# Updated Smilies



## digimeisTTer (Apr 27, 2004)

*Who would like to see our smilies updated?*​
Yes, more choice would make it more fun2578.13%No, I'm happy with the one's we have13.13%Not bothered really618.75%


----------



## digimeisTTer (Apr 27, 2004)

Reading other forums i find that some of the more up to date smily expressions bring more amusement to the posts.


----------



## digimeisTTer (Apr 27, 2004)

Well that was emphatic, glad to see so many people have an oppinion on the subject (I did include a "not bothered answer") for the cud chewers.

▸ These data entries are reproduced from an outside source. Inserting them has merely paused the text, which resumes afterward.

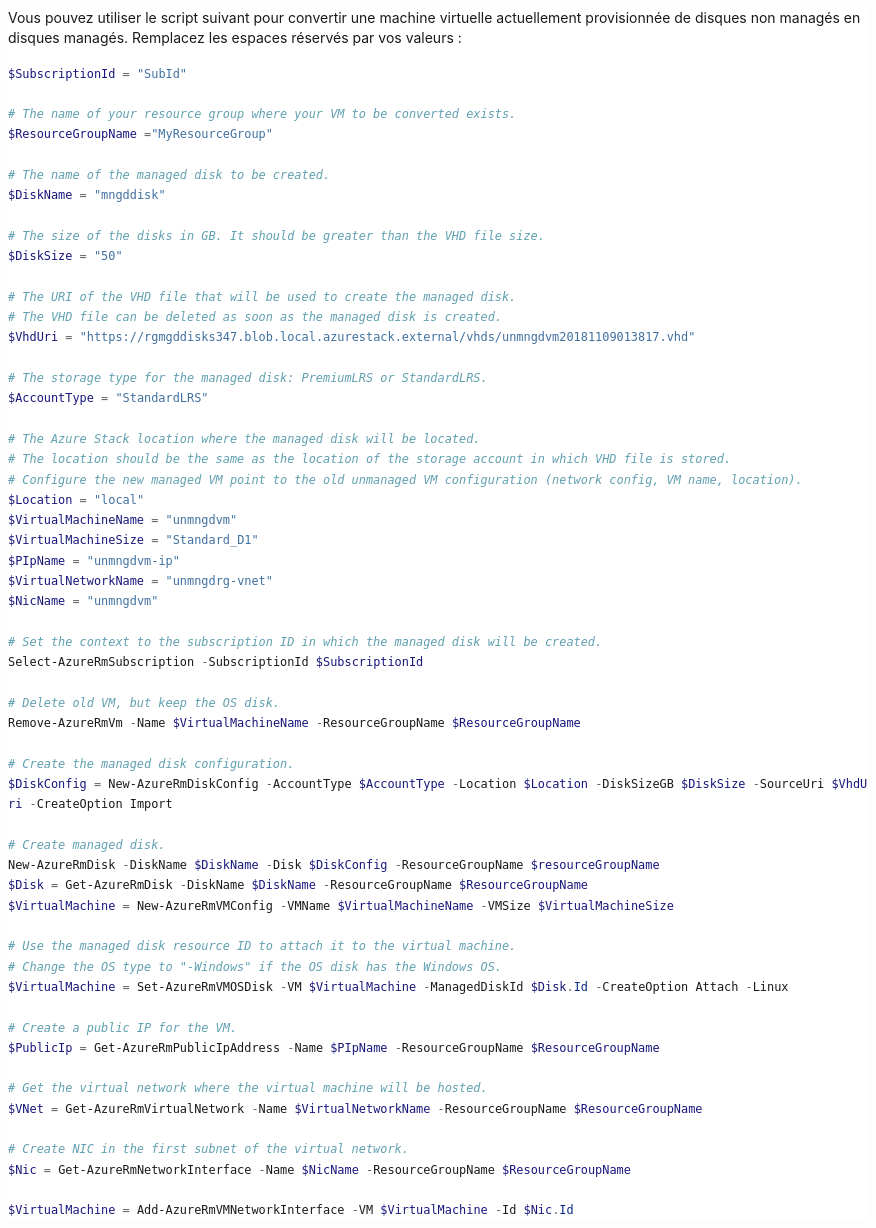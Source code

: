 Vous pouvez utiliser le script suivant pour convertir une machine virtuelle actuellement provisionnée de disques non managés en disques managés. Remplacez les espaces réservés par vos valeurs :

```powershell
$SubscriptionId = "SubId"

# The name of your resource group where your VM to be converted exists.
$ResourceGroupName ="MyResourceGroup"

# The name of the managed disk to be created.
$DiskName = "mngddisk"

# The size of the disks in GB. It should be greater than the VHD file size.
$DiskSize = "50"

# The URI of the VHD file that will be used to create the managed disk.
# The VHD file can be deleted as soon as the managed disk is created.
$VhdUri = "https://rgmgddisks347.blob.local.azurestack.external/vhds/unmngdvm20181109013817.vhd"

# The storage type for the managed disk: PremiumLRS or StandardLRS.
$AccountType = "StandardLRS"

# The Azure Stack location where the managed disk will be located.
# The location should be the same as the location of the storage account in which VHD file is stored.
# Configure the new managed VM point to the old unmanaged VM configuration (network config, VM name, location).
$Location = "local"
$VirtualMachineName = "unmngdvm"
$VirtualMachineSize = "Standard_D1"
$PIpName = "unmngdvm-ip"
$VirtualNetworkName = "unmngdrg-vnet"
$NicName = "unmngdvm"

# Set the context to the subscription ID in which the managed disk will be created.
Select-AzureRmSubscription -SubscriptionId $SubscriptionId

# Delete old VM, but keep the OS disk.
Remove-AzureRmVm -Name $VirtualMachineName -ResourceGroupName $ResourceGroupName

# Create the managed disk configuration.
$DiskConfig = New-AzureRmDiskConfig -AccountType $AccountType -Location $Location -DiskSizeGB $DiskSize -SourceUri $VhdUri -CreateOption Import

# Create managed disk.
New-AzureRmDisk -DiskName $DiskName -Disk $DiskConfig -ResourceGroupName $resourceGroupName
$Disk = Get-AzureRmDisk -DiskName $DiskName -ResourceGroupName $ResourceGroupName
$VirtualMachine = New-AzureRmVMConfig -VMName $VirtualMachineName -VMSize $VirtualMachineSize

# Use the managed disk resource ID to attach it to the virtual machine.
# Change the OS type to "-Windows" if the OS disk has the Windows OS.
$VirtualMachine = Set-AzureRmVMOSDisk -VM $VirtualMachine -ManagedDiskId $Disk.Id -CreateOption Attach -Linux

# Create a public IP for the VM.
$PublicIp = Get-AzureRmPublicIpAddress -Name $PIpName -ResourceGroupName $ResourceGroupName

# Get the virtual network where the virtual machine will be hosted.
$VNet = Get-AzureRmVirtualNetwork -Name $VirtualNetworkName -ResourceGroupName $ResourceGroupName

# Create NIC in the first subnet of the virtual network.
$Nic = Get-AzureRmNetworkInterface -Name $NicName -ResourceGroupName $ResourceGroupName

$VirtualMachine = Add-AzureRmVMNetworkInterface -VM $VirtualMachine -Id $Nic.Id
```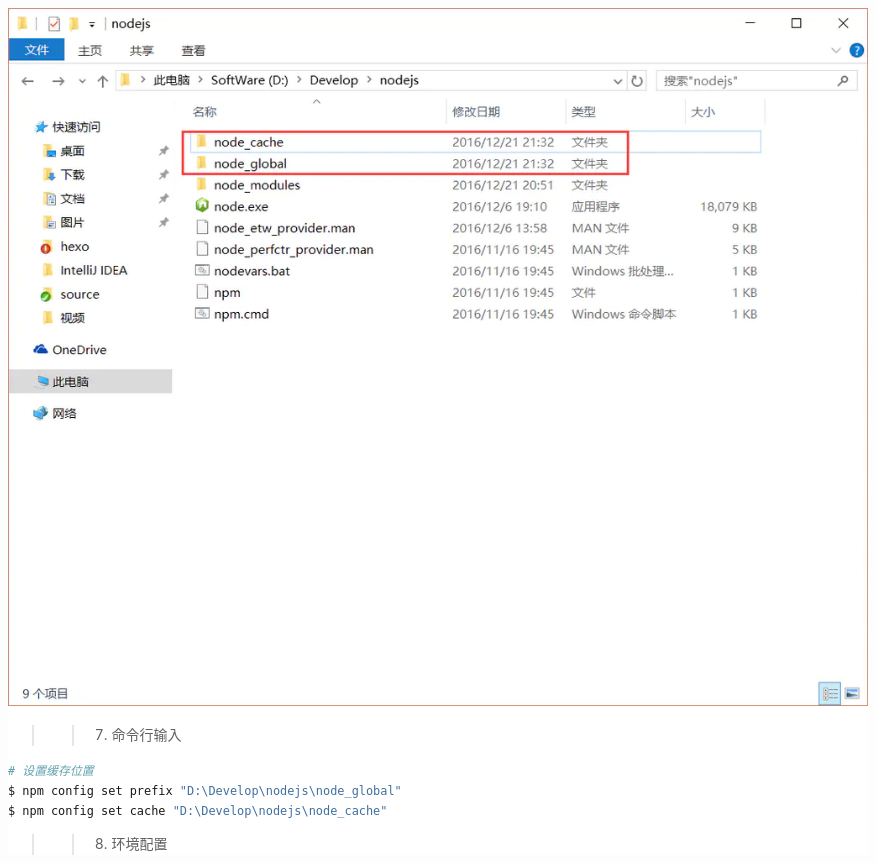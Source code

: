 ![img](assets/image/Node/202204150836653.png)

> > 7. 命令行输入

```bash
# 设置缓存位置
$ npm config set prefix "D:\Develop\nodejs\node_global"
$ npm config set cache "D:\Develop\nodejs\node_cache"
```

> > 8. 环境配置
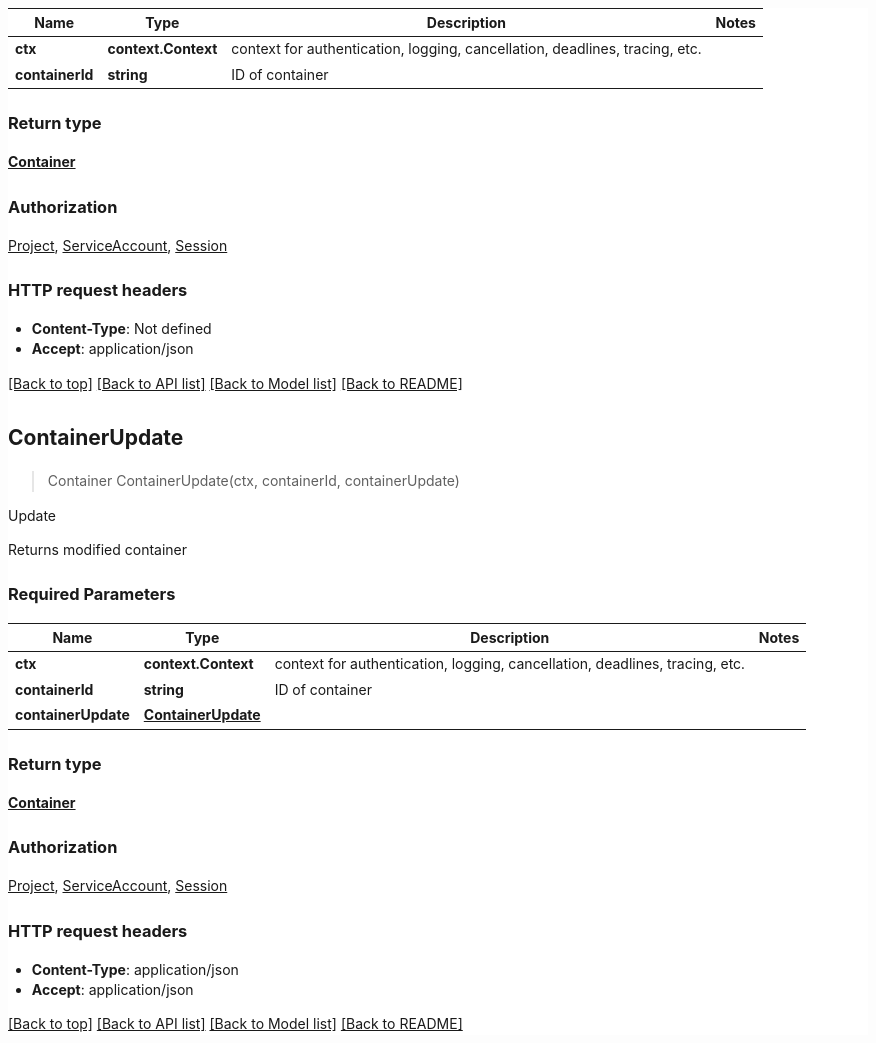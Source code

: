 
Name | Type | Description  | Notes
------------- | ------------- | ------------- | -------------
**ctx** | **context.Context** | context for authentication, logging, cancellation, deadlines, tracing, etc.
**containerId** | **string**| ID of container | 

### Return type

[**Container**](container.md)

### Authorization

[Project](../README.md#Project), [ServiceAccount](../README.md#ServiceAccount), [Session](../README.md#Session)

### HTTP request headers

- **Content-Type**: Not defined
- **Accept**: application/json

[[Back to top]](#) [[Back to API list]](../README.md#documentation-for-api-endpoints)
[[Back to Model list]](../README.md#documentation-for-models)
[[Back to README]](../README.md)


## ContainerUpdate

> Container ContainerUpdate(ctx, containerId, containerUpdate)

Update

Returns modified container

### Required Parameters


Name | Type | Description  | Notes
------------- | ------------- | ------------- | -------------
**ctx** | **context.Context** | context for authentication, logging, cancellation, deadlines, tracing, etc.
**containerId** | **string**| ID of container | 
**containerUpdate** | [**ContainerUpdate**](ContainerUpdate.md)|  | 

### Return type

[**Container**](container.md)

### Authorization

[Project](../README.md#Project), [ServiceAccount](../README.md#ServiceAccount), [Session](../README.md#Session)

### HTTP request headers

- **Content-Type**: application/json
- **Accept**: application/json

[[Back to top]](#) [[Back to API list]](../README.md#documentation-for-api-endpoints)
[[Back to Model list]](../README.md#documentation-for-models)
[[Back to README]](../README.md)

Is it really that hard to click a button, even if it is just to humour me.


----------



## moley (May 14, 2002)

Yes, I miss the sticking the tongue out one as it would sum up my feelings for quite a few posts  I'm sure we had one on the old forum.

Moley


----------



## KevinST (May 6, 2002)

When I converted the forum across I moved most of the smilies over... guess I forgot some - sorry :? 
It's easy to add new smilies to the forum - just needs Jae to have the time to add them.


----------



## digimeisTTer (Apr 27, 2004)

KevinST said:


> When I converted the forum across I moved most of the smilies over... guess I forgot some - sorry :?
> It's easy to add new smilies to the forum - just needs Jae to have the time to add them.


 [smiley=smash.gif] [smiley=thumbsup.gif]


----------



## scoTTy (May 6, 2002)

digimeisTTer said:


> Well that was emphatic, glad to see so many people have an oppinion on the subject (I did include a "not bothered answer") for the cud chewers.
> 
> Is it really that hard to click a button, even if it is just to humour me.


Give us a chance! Some people have to work during the day! :roll: :wink:


----------



## digimeisTTer (Apr 27, 2004)

scoTTy said:


> Give us a chance! Some people have to work during the day! :roll: :wink:


Sorry Scotty 

I realise that some people just think "what's that [email protected] on about now ?"

but i really do believe that the forum would be much more entertaining with a few more "expressions" available.

I notice nobody has ticked the "I'm happy with the one's we've got" box though :wink:


----------



## digimeisTTer (Apr 27, 2004)

Bump a tad.

96 views and only 17 votes can we be a little less apathetic :?


----------



## Pammy (Nov 10, 2003)

sorry - but for some reason this is the first time I;ve seen this - always room for more smilies :lol: [smiley=mexicanwave.gif]


----------



## clived (May 6, 2002)

Maybe as soon as a majority of forum members vote for it.... what do we have, 4000+ members currently?


----------



## L8_0RGY (Sep 12, 2003)

Lets have some more PLEASE


----------